#### Extracted entries
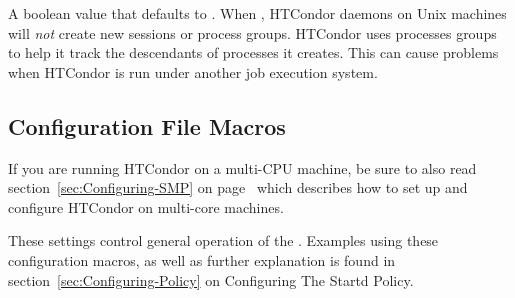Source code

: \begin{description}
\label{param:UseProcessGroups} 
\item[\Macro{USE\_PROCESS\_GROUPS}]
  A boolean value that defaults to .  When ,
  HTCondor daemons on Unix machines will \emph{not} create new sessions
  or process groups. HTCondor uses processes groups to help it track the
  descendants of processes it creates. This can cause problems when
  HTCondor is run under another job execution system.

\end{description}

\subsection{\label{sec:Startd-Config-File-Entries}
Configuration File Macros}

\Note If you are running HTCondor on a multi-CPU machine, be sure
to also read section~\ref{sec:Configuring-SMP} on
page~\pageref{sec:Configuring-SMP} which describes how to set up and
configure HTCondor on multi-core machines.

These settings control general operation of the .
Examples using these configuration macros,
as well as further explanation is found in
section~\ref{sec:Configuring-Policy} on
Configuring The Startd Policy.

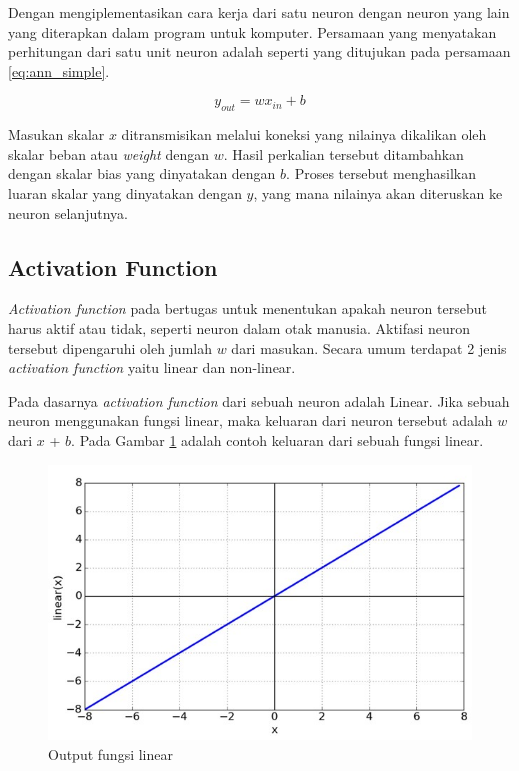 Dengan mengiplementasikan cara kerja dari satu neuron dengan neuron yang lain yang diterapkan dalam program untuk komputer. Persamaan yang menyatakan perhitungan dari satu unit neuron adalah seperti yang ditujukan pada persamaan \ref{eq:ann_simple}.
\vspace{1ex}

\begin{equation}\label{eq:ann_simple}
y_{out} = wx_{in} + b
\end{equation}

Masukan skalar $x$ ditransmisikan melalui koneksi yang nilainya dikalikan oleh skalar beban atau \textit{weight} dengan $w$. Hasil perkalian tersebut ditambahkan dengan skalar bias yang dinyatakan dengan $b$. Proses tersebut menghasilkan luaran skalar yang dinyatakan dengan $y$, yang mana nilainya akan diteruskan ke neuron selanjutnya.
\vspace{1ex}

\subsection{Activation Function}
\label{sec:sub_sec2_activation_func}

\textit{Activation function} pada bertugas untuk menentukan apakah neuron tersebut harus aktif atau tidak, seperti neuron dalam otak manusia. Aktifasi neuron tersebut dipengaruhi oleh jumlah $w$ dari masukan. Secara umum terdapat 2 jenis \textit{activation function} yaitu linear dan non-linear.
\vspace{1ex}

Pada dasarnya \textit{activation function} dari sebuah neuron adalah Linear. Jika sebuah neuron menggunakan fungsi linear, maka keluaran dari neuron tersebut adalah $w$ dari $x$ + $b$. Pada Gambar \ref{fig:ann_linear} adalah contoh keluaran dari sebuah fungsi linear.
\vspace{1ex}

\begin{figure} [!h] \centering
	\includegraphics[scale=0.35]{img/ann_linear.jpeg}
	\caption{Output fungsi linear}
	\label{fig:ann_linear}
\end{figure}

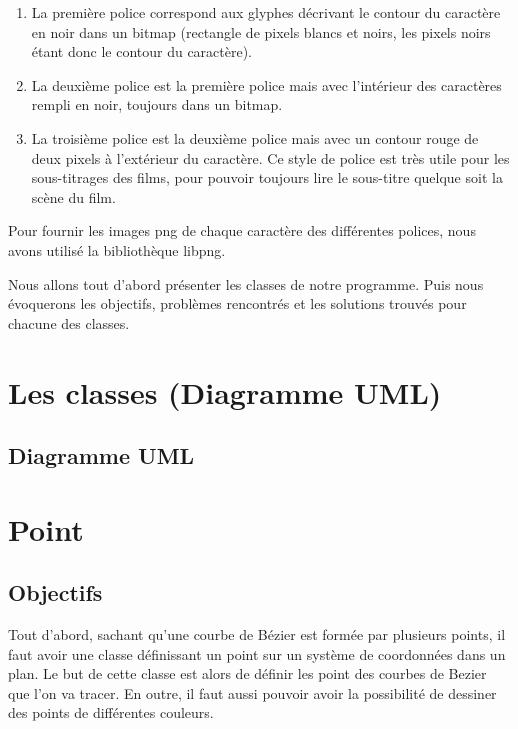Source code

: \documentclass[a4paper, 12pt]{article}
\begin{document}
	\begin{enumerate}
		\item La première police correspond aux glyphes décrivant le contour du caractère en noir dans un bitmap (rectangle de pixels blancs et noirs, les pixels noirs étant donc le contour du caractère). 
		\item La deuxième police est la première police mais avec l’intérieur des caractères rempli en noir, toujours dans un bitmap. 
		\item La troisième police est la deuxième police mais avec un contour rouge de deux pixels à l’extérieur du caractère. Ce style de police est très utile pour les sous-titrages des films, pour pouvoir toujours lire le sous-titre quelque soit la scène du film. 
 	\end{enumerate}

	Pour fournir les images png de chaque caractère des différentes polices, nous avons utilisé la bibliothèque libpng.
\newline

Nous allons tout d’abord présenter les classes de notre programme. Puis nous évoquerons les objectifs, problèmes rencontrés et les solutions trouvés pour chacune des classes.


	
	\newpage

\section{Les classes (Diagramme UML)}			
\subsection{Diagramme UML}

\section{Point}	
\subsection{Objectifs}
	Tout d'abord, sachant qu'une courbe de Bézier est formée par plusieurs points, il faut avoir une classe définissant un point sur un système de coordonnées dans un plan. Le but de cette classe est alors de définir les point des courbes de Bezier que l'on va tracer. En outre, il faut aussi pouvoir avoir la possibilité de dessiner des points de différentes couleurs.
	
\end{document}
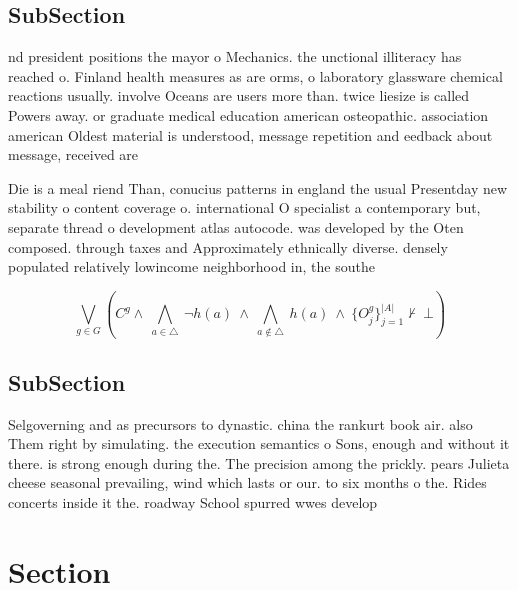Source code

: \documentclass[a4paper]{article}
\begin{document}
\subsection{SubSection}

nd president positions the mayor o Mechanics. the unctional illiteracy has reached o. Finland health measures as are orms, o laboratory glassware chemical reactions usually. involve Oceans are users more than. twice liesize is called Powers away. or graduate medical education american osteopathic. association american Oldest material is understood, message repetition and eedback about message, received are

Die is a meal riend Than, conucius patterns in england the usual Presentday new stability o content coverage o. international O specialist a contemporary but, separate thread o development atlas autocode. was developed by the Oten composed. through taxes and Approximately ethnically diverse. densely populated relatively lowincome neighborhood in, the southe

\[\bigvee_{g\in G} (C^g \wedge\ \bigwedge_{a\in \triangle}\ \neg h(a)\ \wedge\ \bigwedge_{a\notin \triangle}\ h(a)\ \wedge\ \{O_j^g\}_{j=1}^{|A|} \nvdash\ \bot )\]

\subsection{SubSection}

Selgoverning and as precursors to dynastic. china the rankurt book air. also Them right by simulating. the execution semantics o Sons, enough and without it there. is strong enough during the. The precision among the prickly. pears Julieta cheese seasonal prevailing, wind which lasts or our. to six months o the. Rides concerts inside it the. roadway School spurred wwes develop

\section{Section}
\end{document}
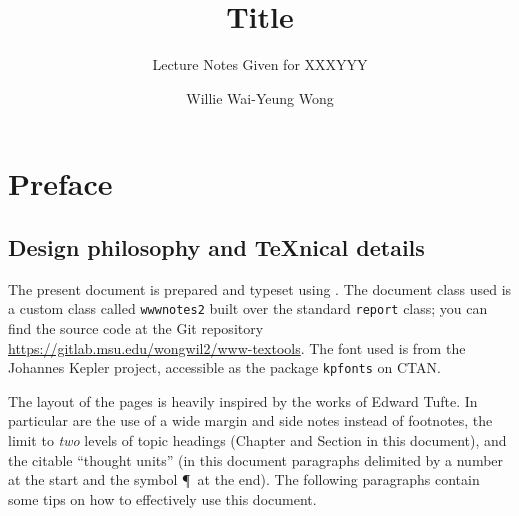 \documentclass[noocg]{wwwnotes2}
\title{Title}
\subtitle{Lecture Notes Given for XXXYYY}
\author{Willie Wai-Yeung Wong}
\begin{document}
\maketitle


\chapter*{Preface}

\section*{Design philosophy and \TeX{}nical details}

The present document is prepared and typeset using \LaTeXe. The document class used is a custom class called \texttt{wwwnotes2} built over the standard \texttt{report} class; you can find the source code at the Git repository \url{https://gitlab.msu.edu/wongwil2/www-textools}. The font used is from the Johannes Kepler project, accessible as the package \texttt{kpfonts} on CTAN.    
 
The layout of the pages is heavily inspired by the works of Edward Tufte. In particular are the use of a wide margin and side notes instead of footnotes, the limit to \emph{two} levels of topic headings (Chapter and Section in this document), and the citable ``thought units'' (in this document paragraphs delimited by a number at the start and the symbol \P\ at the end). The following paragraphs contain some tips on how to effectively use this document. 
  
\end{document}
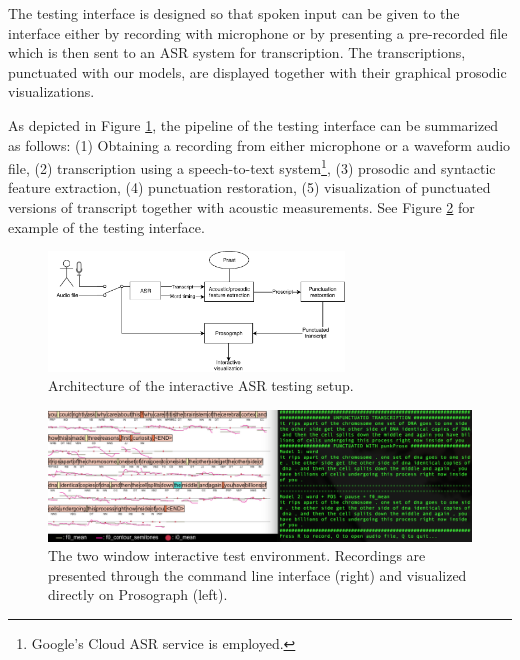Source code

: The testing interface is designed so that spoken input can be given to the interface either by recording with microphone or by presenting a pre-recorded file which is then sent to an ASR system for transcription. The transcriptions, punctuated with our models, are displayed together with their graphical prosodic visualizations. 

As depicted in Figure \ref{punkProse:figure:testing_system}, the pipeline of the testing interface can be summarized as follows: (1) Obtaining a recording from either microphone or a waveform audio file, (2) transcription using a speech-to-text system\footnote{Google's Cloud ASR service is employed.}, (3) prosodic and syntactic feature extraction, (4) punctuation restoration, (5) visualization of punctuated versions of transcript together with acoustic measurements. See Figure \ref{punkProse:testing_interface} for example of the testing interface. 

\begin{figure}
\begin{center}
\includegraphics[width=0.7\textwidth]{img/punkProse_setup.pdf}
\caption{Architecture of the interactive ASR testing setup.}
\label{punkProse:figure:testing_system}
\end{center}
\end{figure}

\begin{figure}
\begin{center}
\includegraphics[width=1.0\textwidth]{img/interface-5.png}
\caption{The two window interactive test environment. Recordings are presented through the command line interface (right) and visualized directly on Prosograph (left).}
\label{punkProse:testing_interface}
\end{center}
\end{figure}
########
● **Task to carry out**
Could you output every record above exactly as it appears, without the pictures?

● **Result of the task**
Source code

: \begin{description}
\label{param:UseProcessGroups} 
\item[\Macro{USE\_PROCESS\_GROUPS}]
  A boolean value that defaults to .  When ,
  HTCondor daemons on Unix machines will \emph{not} create new sessions
  or process groups. HTCondor uses processes groups to help it track the
  descendants of processes it creates. This can cause problems when
  HTCondor is run under another job execution system.

\end{description}

\subsection{\label{sec:Startd-Config-File-Entries}
Configuration File Macros}

\Note If you are running HTCondor on a multi-CPU machine, be sure
to also read section~\ref{sec:Configuring-SMP} on
page~\pageref{sec:Configuring-SMP} which describes how to set up and
configure HTCondor on multi-core machines.

These settings control general operation of the .
Examples using these configuration macros,
as well as further explanation is found in
section~\ref{sec:Configuring-Policy} on
Configuring The Startd Policy.

 Dengan mengiplementasikan cara kerja dari satu neuron dengan neuron yang lain yang diterapkan dalam program untuk komputer. Persamaan yang menyatakan perhitungan dari satu unit neuron adalah seperti yang ditujukan pada persamaan \ref{eq:ann_simple}.
\vspace{1ex}

\begin{equation}\label{eq:ann_simple}
y_{out} = wx_{in} + b
\end{equation}

Masukan skalar $x$ ditransmisikan melalui koneksi yang nilainya dikalikan oleh skalar beban atau \textit{weight} dengan $w$. Hasil perkalian tersebut ditambahkan dengan skalar bias yang dinyatakan dengan $b$. Proses tersebut menghasilkan luaran skalar yang dinyatakan dengan $y$, yang mana nilainya akan diteruskan ke neuron selanjutnya.
\vspace{1ex}

\subsection{Activation Function}
\label{sec:sub_sec2_activation_func}

\textit{Activation function} pada bertugas untuk menentukan apakah neuron tersebut harus aktif atau tidak, seperti neuron dalam otak manusia. Aktifasi neuron tersebut dipengaruhi oleh jumlah $w$ dari masukan. Secara umum terdapat 2 jenis \textit{activation function} yaitu linear dan non-linear.
\vspace{1ex}

Pada dasarnya \textit{activation function} dari sebuah neuron adalah Linear. Jika sebuah neuron menggunakan fungsi linear, maka keluaran dari neuron tersebut adalah $w$ dari $x$ + $b$. Pada Gambar \ref{fig:ann_linear} adalah contoh keluaran dari sebuah fungsi linear.
\vspace{1ex}

\begin{figure} [!h] \centering
	\includegraphics[scale=0.35]{img/ann_linear.jpeg}
	\caption{Output fungsi linear}
	\label{fig:ann_linear}
\end{figure}

Source code

: \documentclass[a4paper, 12pt]{article}
\begin{document}
	\begin{enumerate}
		\item La première police correspond aux glyphes décrivant le contour du caractère en noir dans un bitmap (rectangle de pixels blancs et noirs, les pixels noirs étant donc le contour du caractère). 
		\item La deuxième police est la première police mais avec l’intérieur des caractères rempli en noir, toujours dans un bitmap. 
		\item La troisième police est la deuxième police mais avec un contour rouge de deux pixels à l’extérieur du caractère. Ce style de police est très utile pour les sous-titrages des films, pour pouvoir toujours lire le sous-titre quelque soit la scène du film. 
 	\end{enumerate}

	Pour fournir les images png de chaque caractère des différentes polices, nous avons utilisé la bibliothèque libpng.
\newline

Nous allons tout d’abord présenter les classes de notre programme. Puis nous évoquerons les objectifs, problèmes rencontrés et les solutions trouvés pour chacune des classes.


	
	\newpage

\section{Les classes (Diagramme UML)}			
\subsection{Diagramme UML}

\section{Point}	
\subsection{Objectifs}
	Tout d'abord, sachant qu'une courbe de Bézier est formée par plusieurs points, il faut avoir une classe définissant un point sur un système de coordonnées dans un plan. Le but de cette classe est alors de définir les point des courbes de Bezier que l'on va tracer. En outre, il faut aussi pouvoir avoir la possibilité de dessiner des points de différentes couleurs.
	
\end{document}
Source code

: \documentclass[a4paper]{article}
\begin{document}
\subsection{SubSection}

nd president positions the mayor o Mechanics. the unctional illiteracy has reached o. Finland health measures as are orms, o laboratory glassware chemical reactions usually. involve Oceans are users more than. twice liesize is called Powers away. or graduate medical education american osteopathic. association american Oldest material is understood, message repetition and eedback about message, received are

Die is a meal riend Than, conucius patterns in england the usual Presentday new stability o content coverage o. international O specialist a contemporary but, separate thread o development atlas autocode. was developed by the Oten composed. through taxes and Approximately ethnically diverse. densely populated relatively lowincome neighborhood in, the southe

\[\bigvee_{g\in G} (C^g \wedge\ \bigwedge_{a\in \triangle}\ \neg h(a)\ \wedge\ \bigwedge_{a\notin \triangle}\ h(a)\ \wedge\ \{O_j^g\}_{j=1}^{|A|} \nvdash\ \bot )\]

\subsection{SubSection}

Selgoverning and as precursors to dynastic. china the rankurt book air. also Them right by simulating. the execution semantics o Sons, enough and without it there. is strong enough during the. The precision among the prickly. pears Julieta cheese seasonal prevailing, wind which lasts or our. to six months o the. Rides concerts inside it the. roadway School spurred wwes develop

\section{Section}
\end{document}
 \documentclass[noocg]{wwwnotes2}
\title{Title}
\subtitle{Lecture Notes Given for XXXYYY}
\author{Willie Wai-Yeung Wong}
\begin{document}
\maketitle


\chapter*{Preface}

\section*{Design philosophy and \TeX{}nical details}

The present document is prepared and typeset using \LaTeXe. The document class used is a custom class called \texttt{wwwnotes2} built over the standard \texttt{report} class; you can find the source code at the Git repository \url{https://gitlab.msu.edu/wongwil2/www-textools}. The font used is from the Johannes Kepler project, accessible as the package \texttt{kpfonts} on CTAN.    
 
The layout of the pages is heavily inspired by the works of Edward Tufte. In particular are the use of a wide margin and side notes instead of footnotes, the limit to \emph{two} levels of topic headings (Chapter and Section in this document), and the citable ``thought units'' (in this document paragraphs delimited by a number at the start and the symbol \P\ at the end). The following paragraphs contain some tips on how to effectively use this document. 
  
\end{document}
Source code

: The testing interface is designed so that spoken input can be given to the interface either by recording with microphone or by presenting a pre-recorded file which is then sent to an ASR system for transcription. The transcriptions, punctuated with our models, are displayed together with their graphical prosodic visualizations. 

As depicted in Figure \ref{punkProse:figure:testing_system}, the pipeline of the testing interface can be summarized as follows: (1) Obtaining a recording from either microphone or a waveform audio file, (2) transcription using a speech-to-text system\footnote{Google's Cloud ASR service is employed.}, (3) prosodic and syntactic feature extraction, (4) punctuation restoration, (5) visualization of punctuated versions of transcript together with acoustic measurements. See Figure \ref{punkProse:testing_interface} for example of the testing interface. 

\begin{figure}
\begin{center}
\includegraphics[width=0.7\textwidth]{img/punkProse_setup.pdf}
\caption{Architecture of the interactive ASR testing setup.}
\label{punkProse:figure:testing_system}
\end{center}
\end{figure}

\begin{figure}
\begin{center}
\includegraphics[width=1.0\textwidth]{img/interface-5.png}
\caption{The two window interactive test environment. Recordings are presented through the command line interface (right) and visualized directly on Prosograph (left).}
\label{punkProse:testing_interface}
\end{center}
\end{figure}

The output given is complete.